*YOUR GOAL:*
A picture-free, exact reproduction of the listing that follows is required.
SUPPLIED RECORDS below:
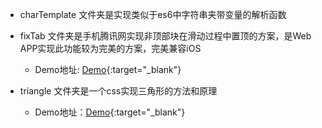 
* charTemplate 文件夹是实现类似于es6中字符串夹带变量的解析函数

* fixTab 文件夹是手机腾讯网实现非顶部块在滑动过程中置顶的方案，是Web APP实现此功能较为完美的方案，完美兼容iOS
    * Demo地址: [Demo](https://leegsen7.github.io/note/triangle/triangle.html){:target="_blank"}


* triangle 文件夹是一个css实现三角形的方法和原理
    * Demo地址：[Demo](https://leegsen7.github.io/note/triangle/triangle.html){:target="_blank"}

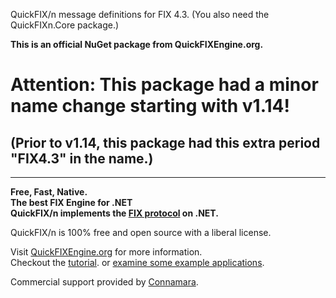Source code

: QuickFIX/n message definitions for FIX 4.3.  (You also need the QuickFIXn.Core package.)

**This is an official NuGet package from QuickFIXEngine.org.**

# Attention: This package had a minor name change starting with v1.14!

## (Prior to v1.14, this package had this extra period "FIX4.3" in the name.)

---

**Free, Fast, Native.**  
**The best FIX Engine for .NET**  
**QuickFIX/n implements the [FIX protocol](https://www.fixtrading.org/what-is-fix/) on .NET.**

QuickFIX/n is 100% free and open source with a liberal license.

Visit [QuickFIXEngine.org](http://quickfixengine.org) for more information.  
Checkout the [tutorial](https://quickfixengine.org/n/documentation/).
or [examine some example applications](https://quickfixengine.org/n/documentation/#section-example-applications).

Commercial support provided by [Connamara](https://www.connamara.com/).
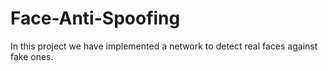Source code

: # Face-Anti-Spoofing
In this project we have implemented a network to detect real faces against fake ones.
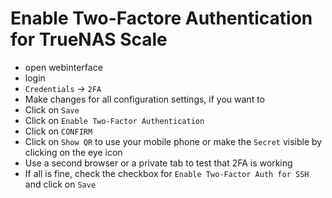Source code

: # Enable Two-Factore Authentication for TrueNAS Scale

* open webinterface
* login
* `Credentials` -> `2FA`
* Make changes for all configuration settings, if you want to
* Click on `Save`
* Click on `Enable Two-Factor Authentication`
* Click on `CONFIRM`
* Click on `Show QR` to use your mobile phone or make the `Secret` visible by clicking on the eye icon
* Use a second browser or a private tab to test that 2FA is working
* If all is fine, check the checkbox for `Enable Two-Factor Auth for SSH` and click on `Save`

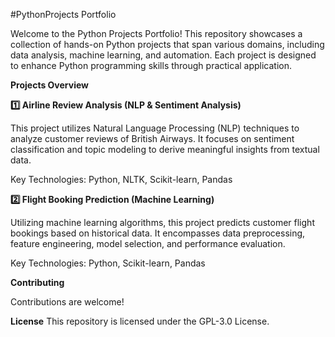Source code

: #PythonProjects Portfolio

Welcome to the Python Projects Portfolio! This repository showcases a collection of hands-on Python projects that span various domains, including data analysis, machine learning, and automation. Each project is designed to enhance Python programming skills through practical application.​

**Projects Overview**

**1️⃣ Airline Review Analysis (NLP & Sentiment Analysis)**

This project utilizes Natural Language Processing (NLP) techniques to analyze customer reviews of British Airways. It focuses on sentiment classification and topic modeling to derive meaningful insights from textual data.​

Key Technologies: Python, NLTK, Scikit-learn, Pandas​



**2️⃣ Flight Booking Prediction (Machine Learning)**

Utilizing machine learning algorithms, this project predicts customer flight bookings based on historical data. It encompasses data preprocessing, feature engineering, model selection, and performance evaluation.​

Key Technologies: Python, Scikit-learn, Pandas​


**Contributing**

Contributions are welcome! 

**License**
This repository is licensed under the GPL-3.0 License.

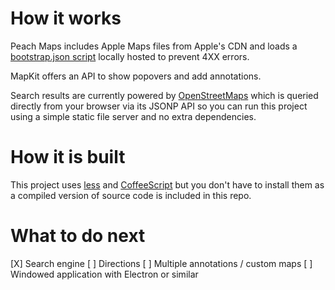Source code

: # How it works

Peach Maps includes Apple Maps files from Apple's CDN and loads a [bootstrap.json script](https://github.com/Sumolari/PeachMaps/blob/gh-pages/bootstrap.json) locally hosted to prevent 4XX errors.

MapKit offers an API to show popovers and add annotations.

Search results are currently powered by [OpenStreetMaps](https://www.openstreetmap.org/) which is queried directly from your browser via its JSONP API so you can run this project using a simple static file server and no extra dependencies.

# How it is built

This project uses [less](http://lesscss.org/) and [CoffeeScript](http://coffeescript.org/) but you don't have to install them as a compiled version of source code is included in this repo.

# What to do next

[X] Search engine
[ ] Directions
[ ] Multiple annotations / custom maps
[ ] Windowed application with Electron or similar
End of SUPPLIED RECORDS.
*RESPONSE FOR THIS EXERCISE:*
* charTemplate 文件夹是实现类似于es6中字符串夹带变量的解析函数

* fixTab 文件夹是手机腾讯网实现非顶部块在滑动过程中置顶的方案，是Web APP实现此功能较为完美的方案，完美兼容iOS
    * Demo地址: [Demo](https://leegsen7.github.io/note/triangle/triangle.html){:target="_blank"}


* triangle 文件夹是一个css实现三角形的方法和原理
    * Demo地址：[Demo](https://leegsen7.github.io/note/triangle/triangle.html){:target="_blank"}

Source code

: QuickFIX/n message definitions for FIX 4.3.  (You also need the QuickFIXn.Core package.)

**This is an official NuGet package from QuickFIXEngine.org.**

# Attention: This package had a minor name change starting with v1.14!

## (Prior to v1.14, this package had this extra period "FIX4.3" in the name.)

---

**Free, Fast, Native.**  
**The best FIX Engine for .NET**  
**QuickFIX/n implements the [FIX protocol](https://www.fixtrading.org/what-is-fix/) on .NET.**

QuickFIX/n is 100% free and open source with a liberal license.

Visit [QuickFIXEngine.org](http://quickfixengine.org) for more information.  
Checkout the [tutorial](https://quickfixengine.org/n/documentation/).
or [examine some example applications](https://quickfixengine.org/n/documentation/#section-example-applications).

Commercial support provided by [Connamara](https://www.connamara.com/).
Source code

: # Face-Anti-Spoofing
In this project we have implemented a network to detect real faces against fake ones.
Source code

: # Enable Two-Factore Authentication for TrueNAS Scale

* open webinterface
* login
* `Credentials` -> `2FA`
* Make changes for all configuration settings, if you want to
* Click on `Save`
* Click on `Enable Two-Factor Authentication`
* Click on `CONFIRM`
* Click on `Show QR` to use your mobile phone or make the `Secret` visible by clicking on the eye icon
* Use a second browser or a private tab to test that 2FA is working
* If all is fine, check the checkbox for `Enable Two-Factor Auth for SSH` and click on `Save`

Source code

: #PythonProjects Portfolio

Welcome to the Python Projects Portfolio! This repository showcases a collection of hands-on Python projects that span various domains, including data analysis, machine learning, and automation. Each project is designed to enhance Python programming skills through practical application.​

**Projects Overview**

**1️⃣ Airline Review Analysis (NLP & Sentiment Analysis)**

This project utilizes Natural Language Processing (NLP) techniques to analyze customer reviews of British Airways. It focuses on sentiment classification and topic modeling to derive meaningful insights from textual data.​

Key Technologies: Python, NLTK, Scikit-learn, Pandas​



**2️⃣ Flight Booking Prediction (Machine Learning)**

Utilizing machine learning algorithms, this project predicts customer flight bookings based on historical data. It encompasses data preprocessing, feature engineering, model selection, and performance evaluation.​

Key Technologies: Python, Scikit-learn, Pandas​


**Contributing**

Contributions are welcome! 

**License**
This repository is licensed under the GPL-3.0 License.

Source code

: # How it works

Peach Maps includes Apple Maps files from Apple's CDN and loads a [bootstrap.json script](https://github.com/Sumolari/PeachMaps/blob/gh-pages/bootstrap.json) locally hosted to prevent 4XX errors.

MapKit offers an API to show popovers and add annotations.

Search results are currently powered by [OpenStreetMaps](https://www.openstreetmap.org/) which is queried directly from your browser via its JSONP API so you can run this project using a simple static file server and no extra dependencies.

# How it is built

This project uses [less](http://lesscss.org/) and [CoffeeScript](http://coffeescript.org/) but you don't have to install them as a compiled version of source code is included in this repo.

# What to do next

[X] Search engine
[ ] Directions
[ ] Multiple annotations / custom maps
[ ] Windowed application with Electron or similar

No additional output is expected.